- _The task_
Copy each line in the data that includes the word "caption".

(Beginning of Material supplied)

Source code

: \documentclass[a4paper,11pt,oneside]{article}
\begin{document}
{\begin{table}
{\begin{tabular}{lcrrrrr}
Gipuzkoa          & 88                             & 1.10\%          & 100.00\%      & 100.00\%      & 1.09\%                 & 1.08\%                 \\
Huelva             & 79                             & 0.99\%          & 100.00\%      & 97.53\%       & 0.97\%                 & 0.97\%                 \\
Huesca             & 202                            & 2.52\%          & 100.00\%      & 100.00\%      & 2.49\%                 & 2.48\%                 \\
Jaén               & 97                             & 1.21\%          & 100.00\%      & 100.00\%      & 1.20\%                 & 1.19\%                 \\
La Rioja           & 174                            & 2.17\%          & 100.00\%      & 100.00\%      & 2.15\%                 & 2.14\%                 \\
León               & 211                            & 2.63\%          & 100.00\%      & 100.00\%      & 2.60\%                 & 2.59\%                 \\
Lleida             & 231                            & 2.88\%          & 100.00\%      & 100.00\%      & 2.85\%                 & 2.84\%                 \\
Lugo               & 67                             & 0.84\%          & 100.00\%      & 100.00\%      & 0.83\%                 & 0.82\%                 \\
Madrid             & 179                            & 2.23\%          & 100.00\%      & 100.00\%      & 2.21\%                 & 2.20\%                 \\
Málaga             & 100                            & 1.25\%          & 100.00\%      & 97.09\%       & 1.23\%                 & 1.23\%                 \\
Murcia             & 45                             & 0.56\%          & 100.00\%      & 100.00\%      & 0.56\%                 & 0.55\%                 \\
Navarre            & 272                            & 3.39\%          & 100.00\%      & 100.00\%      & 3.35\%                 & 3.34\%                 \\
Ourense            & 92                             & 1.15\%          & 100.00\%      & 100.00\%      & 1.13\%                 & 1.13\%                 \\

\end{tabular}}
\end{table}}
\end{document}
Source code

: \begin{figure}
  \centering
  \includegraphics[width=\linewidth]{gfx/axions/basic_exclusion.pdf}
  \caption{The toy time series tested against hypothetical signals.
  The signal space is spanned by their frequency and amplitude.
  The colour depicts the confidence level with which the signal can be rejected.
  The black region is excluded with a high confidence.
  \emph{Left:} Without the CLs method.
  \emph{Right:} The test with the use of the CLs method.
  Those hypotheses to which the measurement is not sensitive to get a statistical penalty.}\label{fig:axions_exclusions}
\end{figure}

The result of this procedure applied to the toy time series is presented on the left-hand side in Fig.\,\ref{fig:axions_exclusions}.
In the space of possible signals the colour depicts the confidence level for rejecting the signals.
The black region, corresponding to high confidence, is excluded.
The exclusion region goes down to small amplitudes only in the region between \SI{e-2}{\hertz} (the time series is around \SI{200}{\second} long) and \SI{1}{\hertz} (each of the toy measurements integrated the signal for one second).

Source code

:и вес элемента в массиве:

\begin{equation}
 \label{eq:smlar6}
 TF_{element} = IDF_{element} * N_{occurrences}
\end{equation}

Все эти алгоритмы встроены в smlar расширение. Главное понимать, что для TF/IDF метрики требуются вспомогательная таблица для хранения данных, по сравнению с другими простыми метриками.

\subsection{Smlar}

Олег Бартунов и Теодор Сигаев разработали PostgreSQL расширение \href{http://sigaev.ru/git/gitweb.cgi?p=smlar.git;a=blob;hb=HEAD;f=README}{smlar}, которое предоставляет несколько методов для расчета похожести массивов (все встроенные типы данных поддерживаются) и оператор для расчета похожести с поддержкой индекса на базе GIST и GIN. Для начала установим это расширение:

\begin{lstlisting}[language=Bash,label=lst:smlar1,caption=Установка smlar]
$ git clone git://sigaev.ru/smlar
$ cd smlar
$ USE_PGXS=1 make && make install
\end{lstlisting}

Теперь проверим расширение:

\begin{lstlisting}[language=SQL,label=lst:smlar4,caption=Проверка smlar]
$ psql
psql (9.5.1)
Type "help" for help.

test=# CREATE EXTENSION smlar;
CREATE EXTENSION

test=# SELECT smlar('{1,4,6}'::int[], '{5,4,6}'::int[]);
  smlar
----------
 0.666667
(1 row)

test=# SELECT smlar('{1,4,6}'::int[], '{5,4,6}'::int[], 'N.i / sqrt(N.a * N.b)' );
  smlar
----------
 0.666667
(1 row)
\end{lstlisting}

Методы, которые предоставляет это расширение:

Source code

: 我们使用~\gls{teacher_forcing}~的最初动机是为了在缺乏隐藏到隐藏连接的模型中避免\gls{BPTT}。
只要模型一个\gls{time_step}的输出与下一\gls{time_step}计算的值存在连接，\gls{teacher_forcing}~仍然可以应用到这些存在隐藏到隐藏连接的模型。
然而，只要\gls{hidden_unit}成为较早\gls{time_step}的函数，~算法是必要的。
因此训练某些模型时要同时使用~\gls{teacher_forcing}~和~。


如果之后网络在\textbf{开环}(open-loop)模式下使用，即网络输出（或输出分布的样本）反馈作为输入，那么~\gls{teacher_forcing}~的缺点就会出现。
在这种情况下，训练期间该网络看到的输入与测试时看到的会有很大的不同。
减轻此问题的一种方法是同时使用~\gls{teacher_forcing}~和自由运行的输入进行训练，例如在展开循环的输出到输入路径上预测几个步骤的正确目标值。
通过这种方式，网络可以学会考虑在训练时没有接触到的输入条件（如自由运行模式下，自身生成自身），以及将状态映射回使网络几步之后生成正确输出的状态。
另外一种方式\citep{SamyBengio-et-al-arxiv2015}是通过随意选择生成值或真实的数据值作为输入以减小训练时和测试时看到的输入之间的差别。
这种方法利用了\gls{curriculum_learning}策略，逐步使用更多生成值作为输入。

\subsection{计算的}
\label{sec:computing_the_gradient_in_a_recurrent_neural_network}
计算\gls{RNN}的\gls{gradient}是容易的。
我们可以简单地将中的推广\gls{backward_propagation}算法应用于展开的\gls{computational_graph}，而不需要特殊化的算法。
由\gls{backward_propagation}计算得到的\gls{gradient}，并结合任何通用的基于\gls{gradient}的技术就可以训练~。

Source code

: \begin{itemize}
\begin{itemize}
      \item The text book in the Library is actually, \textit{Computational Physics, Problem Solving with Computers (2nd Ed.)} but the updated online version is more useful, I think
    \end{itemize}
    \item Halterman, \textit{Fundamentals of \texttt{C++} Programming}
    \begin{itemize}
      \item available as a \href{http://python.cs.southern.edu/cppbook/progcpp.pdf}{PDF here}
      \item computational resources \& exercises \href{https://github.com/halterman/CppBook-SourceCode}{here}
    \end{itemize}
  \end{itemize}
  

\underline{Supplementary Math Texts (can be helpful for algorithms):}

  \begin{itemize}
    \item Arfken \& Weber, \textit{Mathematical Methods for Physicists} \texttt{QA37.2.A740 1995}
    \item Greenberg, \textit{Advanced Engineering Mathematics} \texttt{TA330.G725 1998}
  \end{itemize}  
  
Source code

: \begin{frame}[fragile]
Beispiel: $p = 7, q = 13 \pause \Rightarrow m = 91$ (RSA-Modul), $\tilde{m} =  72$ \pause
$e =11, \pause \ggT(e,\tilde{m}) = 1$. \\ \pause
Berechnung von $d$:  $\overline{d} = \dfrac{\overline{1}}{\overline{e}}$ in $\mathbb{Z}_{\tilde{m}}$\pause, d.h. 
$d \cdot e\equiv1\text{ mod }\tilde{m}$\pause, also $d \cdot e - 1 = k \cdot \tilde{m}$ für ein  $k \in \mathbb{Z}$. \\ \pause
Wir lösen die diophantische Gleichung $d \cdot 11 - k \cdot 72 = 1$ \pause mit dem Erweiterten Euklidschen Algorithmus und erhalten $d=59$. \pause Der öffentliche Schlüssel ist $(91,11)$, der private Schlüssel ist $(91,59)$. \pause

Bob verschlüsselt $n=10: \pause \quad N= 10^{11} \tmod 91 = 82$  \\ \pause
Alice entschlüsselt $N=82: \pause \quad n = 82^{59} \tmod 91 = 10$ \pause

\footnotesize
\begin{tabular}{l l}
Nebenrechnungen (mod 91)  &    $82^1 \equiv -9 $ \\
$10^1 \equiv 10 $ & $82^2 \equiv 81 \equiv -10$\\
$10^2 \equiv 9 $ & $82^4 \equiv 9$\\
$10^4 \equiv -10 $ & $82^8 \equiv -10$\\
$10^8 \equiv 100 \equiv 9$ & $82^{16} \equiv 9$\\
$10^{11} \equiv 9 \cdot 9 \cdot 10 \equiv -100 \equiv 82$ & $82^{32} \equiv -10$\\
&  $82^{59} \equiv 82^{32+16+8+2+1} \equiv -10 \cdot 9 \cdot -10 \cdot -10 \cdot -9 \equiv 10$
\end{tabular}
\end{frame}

(End of Material supplied)

- _Task output_
  \caption{The toy time series tested against hypothetical signals.
\begin{lstlisting}[language=Bash,label=lst:smlar1,caption=Установка smlar]
\begin{lstlisting}[language=SQL,label=lst:smlar4,caption=Проверка smlar]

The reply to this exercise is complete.